* [Instructions to follow]: Once you have read the listing, retype all of it exactly.

===============

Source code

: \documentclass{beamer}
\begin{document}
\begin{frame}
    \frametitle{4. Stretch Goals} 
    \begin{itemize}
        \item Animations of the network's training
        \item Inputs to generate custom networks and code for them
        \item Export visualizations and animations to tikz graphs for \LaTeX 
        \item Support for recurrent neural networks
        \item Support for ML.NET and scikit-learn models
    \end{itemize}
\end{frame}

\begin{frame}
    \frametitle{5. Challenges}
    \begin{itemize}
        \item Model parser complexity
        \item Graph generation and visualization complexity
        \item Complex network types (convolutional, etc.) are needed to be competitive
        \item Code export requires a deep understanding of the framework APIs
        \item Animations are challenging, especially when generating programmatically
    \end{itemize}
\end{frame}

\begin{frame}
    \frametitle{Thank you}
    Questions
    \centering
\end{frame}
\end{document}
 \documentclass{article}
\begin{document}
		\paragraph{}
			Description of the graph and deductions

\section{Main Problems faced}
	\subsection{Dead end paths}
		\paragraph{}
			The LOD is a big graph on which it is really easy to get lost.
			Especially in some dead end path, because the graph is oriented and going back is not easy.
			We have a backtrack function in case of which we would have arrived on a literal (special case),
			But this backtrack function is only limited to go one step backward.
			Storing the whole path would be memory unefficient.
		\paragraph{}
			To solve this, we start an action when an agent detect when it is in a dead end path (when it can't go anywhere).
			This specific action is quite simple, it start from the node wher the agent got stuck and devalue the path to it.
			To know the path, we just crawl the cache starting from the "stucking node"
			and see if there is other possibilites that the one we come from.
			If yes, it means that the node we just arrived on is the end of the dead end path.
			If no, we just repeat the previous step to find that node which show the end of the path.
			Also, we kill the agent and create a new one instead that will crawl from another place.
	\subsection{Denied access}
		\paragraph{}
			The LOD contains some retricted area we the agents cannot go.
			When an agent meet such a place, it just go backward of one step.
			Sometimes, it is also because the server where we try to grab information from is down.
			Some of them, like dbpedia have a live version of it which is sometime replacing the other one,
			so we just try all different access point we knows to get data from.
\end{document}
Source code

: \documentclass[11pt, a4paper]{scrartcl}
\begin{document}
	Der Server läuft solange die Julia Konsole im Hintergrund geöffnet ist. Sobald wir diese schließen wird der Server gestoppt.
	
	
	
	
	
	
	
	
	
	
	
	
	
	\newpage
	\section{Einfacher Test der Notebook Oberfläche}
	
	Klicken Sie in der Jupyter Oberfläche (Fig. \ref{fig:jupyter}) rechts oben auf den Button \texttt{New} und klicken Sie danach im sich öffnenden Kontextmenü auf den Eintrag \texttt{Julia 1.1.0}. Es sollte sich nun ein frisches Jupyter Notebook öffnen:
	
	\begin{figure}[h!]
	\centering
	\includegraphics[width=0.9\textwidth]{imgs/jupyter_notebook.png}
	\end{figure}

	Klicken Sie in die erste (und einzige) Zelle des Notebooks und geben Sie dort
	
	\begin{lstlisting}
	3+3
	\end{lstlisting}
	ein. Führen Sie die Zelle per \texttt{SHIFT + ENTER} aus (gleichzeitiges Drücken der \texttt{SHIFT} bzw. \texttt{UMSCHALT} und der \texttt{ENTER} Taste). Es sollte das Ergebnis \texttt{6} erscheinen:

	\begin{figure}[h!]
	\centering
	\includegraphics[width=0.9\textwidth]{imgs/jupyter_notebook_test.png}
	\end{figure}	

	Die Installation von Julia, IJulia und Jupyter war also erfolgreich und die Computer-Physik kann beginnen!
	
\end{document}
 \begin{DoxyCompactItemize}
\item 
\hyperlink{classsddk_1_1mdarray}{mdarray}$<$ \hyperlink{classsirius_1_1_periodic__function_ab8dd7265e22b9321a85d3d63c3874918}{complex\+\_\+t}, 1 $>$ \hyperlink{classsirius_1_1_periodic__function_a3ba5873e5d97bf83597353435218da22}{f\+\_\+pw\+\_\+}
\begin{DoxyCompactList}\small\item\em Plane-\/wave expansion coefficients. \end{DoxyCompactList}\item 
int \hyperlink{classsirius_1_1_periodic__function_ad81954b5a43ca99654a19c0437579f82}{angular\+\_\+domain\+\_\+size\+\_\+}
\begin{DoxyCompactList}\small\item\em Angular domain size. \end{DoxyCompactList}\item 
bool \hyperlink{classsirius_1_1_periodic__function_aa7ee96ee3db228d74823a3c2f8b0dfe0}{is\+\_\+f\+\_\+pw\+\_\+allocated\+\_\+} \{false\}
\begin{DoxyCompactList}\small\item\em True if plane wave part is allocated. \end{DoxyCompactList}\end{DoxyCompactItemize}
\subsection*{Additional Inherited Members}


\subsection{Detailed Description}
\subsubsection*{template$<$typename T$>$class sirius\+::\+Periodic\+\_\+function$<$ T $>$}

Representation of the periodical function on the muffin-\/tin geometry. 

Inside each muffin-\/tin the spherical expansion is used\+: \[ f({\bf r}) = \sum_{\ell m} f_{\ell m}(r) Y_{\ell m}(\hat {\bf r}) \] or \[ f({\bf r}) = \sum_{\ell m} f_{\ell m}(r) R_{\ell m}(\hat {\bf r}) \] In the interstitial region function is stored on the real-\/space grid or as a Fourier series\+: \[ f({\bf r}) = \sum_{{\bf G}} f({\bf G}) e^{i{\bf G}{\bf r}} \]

===============

* [Reply]:
Source code

: \documentclass{beamer}
\begin{document}
\begin{frame}
    \frametitle{4. Stretch Goals} 
    \begin{itemize}
        \item Animations of the network's training
        \item Inputs to generate custom networks and code for them
        \item Export visualizations and animations to tikz graphs for \LaTeX 
        \item Support for recurrent neural networks
        \item Support for ML.NET and scikit-learn models
    \end{itemize}
\end{frame}

\begin{frame}
    \frametitle{5. Challenges}
    \begin{itemize}
        \item Model parser complexity
        \item Graph generation and visualization complexity
        \item Complex network types (convolutional, etc.) are needed to be competitive
        \item Code export requires a deep understanding of the framework APIs
        \item Animations are challenging, especially when generating programmatically
    \end{itemize}
\end{frame}

\begin{frame}
    \frametitle{Thank you}
    Questions
    \centering
\end{frame}
\end{document}
 \documentclass{article}
\begin{document}
		\paragraph{}
			Description of the graph and deductions

\section{Main Problems faced}
	\subsection{Dead end paths}
		\paragraph{}
			The LOD is a big graph on which it is really easy to get lost.
			Especially in some dead end path, because the graph is oriented and going back is not easy.
			We have a backtrack function in case of which we would have arrived on a literal (special case),
			But this backtrack function is only limited to go one step backward.
			Storing the whole path would be memory unefficient.
		\paragraph{}
			To solve this, we start an action when an agent detect when it is in a dead end path (when it can't go anywhere).
			This specific action is quite simple, it start from the node wher the agent got stuck and devalue the path to it.
			To know the path, we just crawl the cache starting from the "stucking node"
			and see if there is other possibilites that the one we come from.
			If yes, it means that the node we just arrived on is the end of the dead end path.
			If no, we just repeat the previous step to find that node which show the end of the path.
			Also, we kill the agent and create a new one instead that will crawl from another place.
	\subsection{Denied access}
		\paragraph{}
			The LOD contains some retricted area we the agents cannot go.
			When an agent meet such a place, it just go backward of one step.
			Sometimes, it is also because the server where we try to grab information from is down.
			Some of them, like dbpedia have a live version of it which is sometime replacing the other one,
			so we just try all different access point we knows to get data from.
\end{document}
Source code

: \documentclass[11pt, a4paper]{scrartcl}
\begin{document}
	Der Server läuft solange die Julia Konsole im Hintergrund geöffnet ist. Sobald wir diese schließen wird der Server gestoppt.
	
	
	
	
	
	
	
	
	
	
	
	
	
	\newpage
	\section{Einfacher Test der Notebook Oberfläche}
	
	Klicken Sie in der Jupyter Oberfläche (Fig. \ref{fig:jupyter}) rechts oben auf den Button \texttt{New} und klicken Sie danach im sich öffnenden Kontextmenü auf den Eintrag \texttt{Julia 1.1.0}. Es sollte sich nun ein frisches Jupyter Notebook öffnen:
	
	\begin{figure}[h!]
	\centering
	\includegraphics[width=0.9\textwidth]{imgs/jupyter_notebook.png}
	\end{figure}

	Klicken Sie in die erste (und einzige) Zelle des Notebooks und geben Sie dort
	
	\begin{lstlisting}
	3+3
	\end{lstlisting}
	ein. Führen Sie die Zelle per \texttt{SHIFT + ENTER} aus (gleichzeitiges Drücken der \texttt{SHIFT} bzw. \texttt{UMSCHALT} und der \texttt{ENTER} Taste). Es sollte das Ergebnis \texttt{6} erscheinen:

	\begin{figure}[h!]
	\centering
	\includegraphics[width=0.9\textwidth]{imgs/jupyter_notebook_test.png}
	\end{figure}	

	Die Installation von Julia, IJulia und Jupyter war also erfolgreich und die Computer-Physik kann beginnen!
	
\end{document}
 \begin{DoxyCompactItemize}
\item 
\hyperlink{classsddk_1_1mdarray}{mdarray}$<$ \hyperlink{classsirius_1_1_periodic__function_ab8dd7265e22b9321a85d3d63c3874918}{complex\+\_\+t}, 1 $>$ \hyperlink{classsirius_1_1_periodic__function_a3ba5873e5d97bf83597353435218da22}{f\+\_\+pw\+\_\+}
\begin{DoxyCompactList}\small\item\em Plane-\/wave expansion coefficients. \end{DoxyCompactList}\item 
int \hyperlink{classsirius_1_1_periodic__function_ad81954b5a43ca99654a19c0437579f82}{angular\+\_\+domain\+\_\+size\+\_\+}
\begin{DoxyCompactList}\small\item\em Angular domain size. \end{DoxyCompactList}\item 
bool \hyperlink{classsirius_1_1_periodic__function_aa7ee96ee3db228d74823a3c2f8b0dfe0}{is\+\_\+f\+\_\+pw\+\_\+allocated\+\_\+} \{false\}
\begin{DoxyCompactList}\small\item\em True if plane wave part is allocated. \end{DoxyCompactList}\end{DoxyCompactItemize}
\subsection*{Additional Inherited Members}


\subsection{Detailed Description}
\subsubsection*{template$<$typename T$>$class sirius\+::\+Periodic\+\_\+function$<$ T $>$}

Representation of the periodical function on the muffin-\/tin geometry. 

Inside each muffin-\/tin the spherical expansion is used\+: \[ f({\bf r}) = \sum_{\ell m} f_{\ell m}(r) Y_{\ell m}(\hat {\bf r}) \] or \[ f({\bf r}) = \sum_{\ell m} f_{\ell m}(r) R_{\ell m}(\hat {\bf r}) \] In the interstitial region function is stored on the real-\/space grid or as a Fourier series\+: \[ f({\bf r}) = \sum_{{\bf G}} f({\bf G}) e^{i{\bf G}{\bf r}} \]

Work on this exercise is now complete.